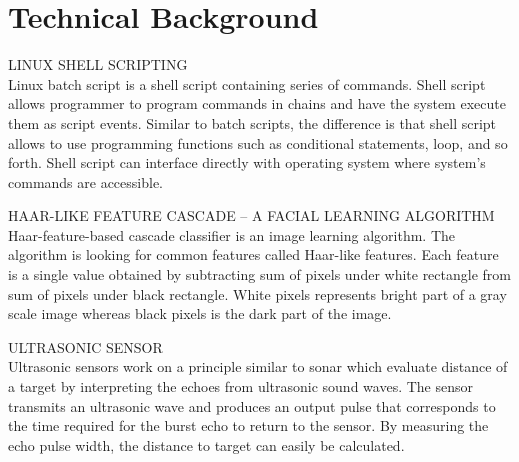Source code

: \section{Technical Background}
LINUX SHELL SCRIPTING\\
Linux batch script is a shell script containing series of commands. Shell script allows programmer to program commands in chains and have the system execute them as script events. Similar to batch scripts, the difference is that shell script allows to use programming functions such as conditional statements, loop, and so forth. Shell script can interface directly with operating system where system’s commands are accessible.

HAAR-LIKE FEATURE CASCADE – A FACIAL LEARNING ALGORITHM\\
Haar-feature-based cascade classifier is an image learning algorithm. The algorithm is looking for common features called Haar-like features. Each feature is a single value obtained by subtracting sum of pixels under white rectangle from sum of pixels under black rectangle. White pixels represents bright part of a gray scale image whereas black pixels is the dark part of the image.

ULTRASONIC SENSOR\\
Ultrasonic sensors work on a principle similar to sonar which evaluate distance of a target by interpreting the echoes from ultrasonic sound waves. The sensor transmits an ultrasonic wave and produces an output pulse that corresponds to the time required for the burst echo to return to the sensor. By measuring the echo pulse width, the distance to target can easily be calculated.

...

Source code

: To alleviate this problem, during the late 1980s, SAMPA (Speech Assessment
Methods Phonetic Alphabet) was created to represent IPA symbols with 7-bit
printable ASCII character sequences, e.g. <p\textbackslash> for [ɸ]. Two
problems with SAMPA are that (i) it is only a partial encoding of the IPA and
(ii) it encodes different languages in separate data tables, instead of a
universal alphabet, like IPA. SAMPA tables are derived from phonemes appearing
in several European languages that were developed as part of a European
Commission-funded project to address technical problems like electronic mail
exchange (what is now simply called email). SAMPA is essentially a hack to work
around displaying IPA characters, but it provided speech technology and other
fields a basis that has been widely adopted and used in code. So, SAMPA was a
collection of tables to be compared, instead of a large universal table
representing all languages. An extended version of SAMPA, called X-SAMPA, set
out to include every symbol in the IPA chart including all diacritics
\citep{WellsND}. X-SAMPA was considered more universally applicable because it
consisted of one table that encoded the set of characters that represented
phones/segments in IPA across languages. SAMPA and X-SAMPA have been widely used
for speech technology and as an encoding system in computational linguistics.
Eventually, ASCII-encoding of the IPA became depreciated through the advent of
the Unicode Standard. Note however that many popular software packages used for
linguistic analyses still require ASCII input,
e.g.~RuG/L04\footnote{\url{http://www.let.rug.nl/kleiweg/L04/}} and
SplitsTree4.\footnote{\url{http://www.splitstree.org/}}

* * *

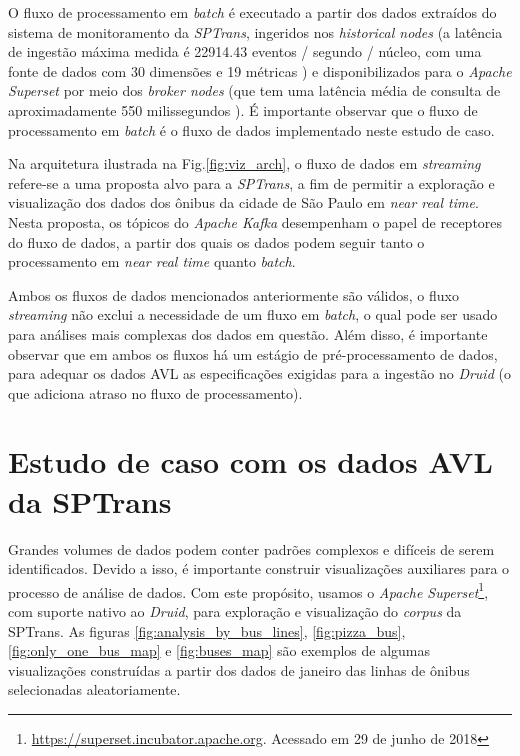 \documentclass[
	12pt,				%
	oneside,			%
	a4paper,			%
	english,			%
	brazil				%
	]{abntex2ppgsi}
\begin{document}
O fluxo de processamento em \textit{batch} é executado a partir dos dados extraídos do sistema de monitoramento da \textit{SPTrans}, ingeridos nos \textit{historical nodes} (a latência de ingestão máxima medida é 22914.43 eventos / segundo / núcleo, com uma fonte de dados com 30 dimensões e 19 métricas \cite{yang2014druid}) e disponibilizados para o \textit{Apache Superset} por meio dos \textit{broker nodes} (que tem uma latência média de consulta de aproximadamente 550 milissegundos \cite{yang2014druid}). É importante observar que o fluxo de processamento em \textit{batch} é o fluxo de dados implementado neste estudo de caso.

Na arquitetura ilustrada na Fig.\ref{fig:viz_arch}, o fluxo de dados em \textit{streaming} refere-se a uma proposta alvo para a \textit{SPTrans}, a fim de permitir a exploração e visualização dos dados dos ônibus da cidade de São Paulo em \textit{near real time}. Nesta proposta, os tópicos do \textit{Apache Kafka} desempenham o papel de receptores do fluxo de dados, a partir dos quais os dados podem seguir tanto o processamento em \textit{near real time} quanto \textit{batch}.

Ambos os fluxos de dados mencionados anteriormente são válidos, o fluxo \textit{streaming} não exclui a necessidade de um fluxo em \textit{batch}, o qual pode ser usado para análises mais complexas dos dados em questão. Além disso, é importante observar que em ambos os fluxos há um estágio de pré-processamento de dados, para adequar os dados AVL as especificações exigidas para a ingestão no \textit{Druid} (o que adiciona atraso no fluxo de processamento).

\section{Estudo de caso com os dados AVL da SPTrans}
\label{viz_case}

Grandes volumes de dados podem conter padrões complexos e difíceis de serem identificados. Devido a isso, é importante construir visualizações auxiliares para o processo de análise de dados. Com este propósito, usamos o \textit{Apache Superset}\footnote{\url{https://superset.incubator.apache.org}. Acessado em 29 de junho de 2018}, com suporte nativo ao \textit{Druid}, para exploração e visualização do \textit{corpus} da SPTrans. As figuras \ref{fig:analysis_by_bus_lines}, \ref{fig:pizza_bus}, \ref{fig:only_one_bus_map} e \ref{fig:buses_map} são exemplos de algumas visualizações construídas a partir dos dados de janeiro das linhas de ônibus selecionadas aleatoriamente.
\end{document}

### What is expected
Locate the lines above that contain "encoding" and copy them.

### Written response
problems with SAMPA are that (i) it is only a partial encoding of the IPA and
for speech technology and as an encoding system in computational linguistics.
Eventually, ASCII-encoding of the IPA became depreciated through the advent of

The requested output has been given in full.